(Available data Opens)

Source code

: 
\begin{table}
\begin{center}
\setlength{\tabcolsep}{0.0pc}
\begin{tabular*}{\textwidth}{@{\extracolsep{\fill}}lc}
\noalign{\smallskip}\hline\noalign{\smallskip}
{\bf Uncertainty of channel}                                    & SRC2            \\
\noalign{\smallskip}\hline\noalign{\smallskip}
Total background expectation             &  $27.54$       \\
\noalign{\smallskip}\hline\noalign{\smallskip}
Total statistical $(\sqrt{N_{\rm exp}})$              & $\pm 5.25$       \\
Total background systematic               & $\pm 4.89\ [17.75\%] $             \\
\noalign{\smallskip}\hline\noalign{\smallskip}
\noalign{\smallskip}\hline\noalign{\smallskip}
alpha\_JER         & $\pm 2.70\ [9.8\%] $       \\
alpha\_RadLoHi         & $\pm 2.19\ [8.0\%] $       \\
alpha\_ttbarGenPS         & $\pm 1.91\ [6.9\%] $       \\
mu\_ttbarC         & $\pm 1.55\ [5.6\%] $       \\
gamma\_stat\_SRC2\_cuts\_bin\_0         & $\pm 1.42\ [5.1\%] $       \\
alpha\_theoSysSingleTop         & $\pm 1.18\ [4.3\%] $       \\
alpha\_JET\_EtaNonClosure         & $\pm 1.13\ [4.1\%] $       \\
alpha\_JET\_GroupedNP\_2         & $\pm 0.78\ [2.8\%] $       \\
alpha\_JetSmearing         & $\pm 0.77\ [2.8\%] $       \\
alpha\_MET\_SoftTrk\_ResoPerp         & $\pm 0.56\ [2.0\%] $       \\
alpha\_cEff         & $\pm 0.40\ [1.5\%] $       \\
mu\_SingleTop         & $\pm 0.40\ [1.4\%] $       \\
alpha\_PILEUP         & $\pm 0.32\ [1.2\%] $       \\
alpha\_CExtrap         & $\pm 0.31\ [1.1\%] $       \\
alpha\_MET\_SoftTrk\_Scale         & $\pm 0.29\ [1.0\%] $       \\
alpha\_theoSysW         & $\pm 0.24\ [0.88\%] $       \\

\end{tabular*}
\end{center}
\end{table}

(Available data Closes)

▶ [Exercise objective]: With "background" as the word to match, copy each line of the records that has it.

▶ [Response to the task]:
Total background expectation             &  $27.54$       \\
Total background systematic               & $\pm 4.89\ [17.75\%] $             \\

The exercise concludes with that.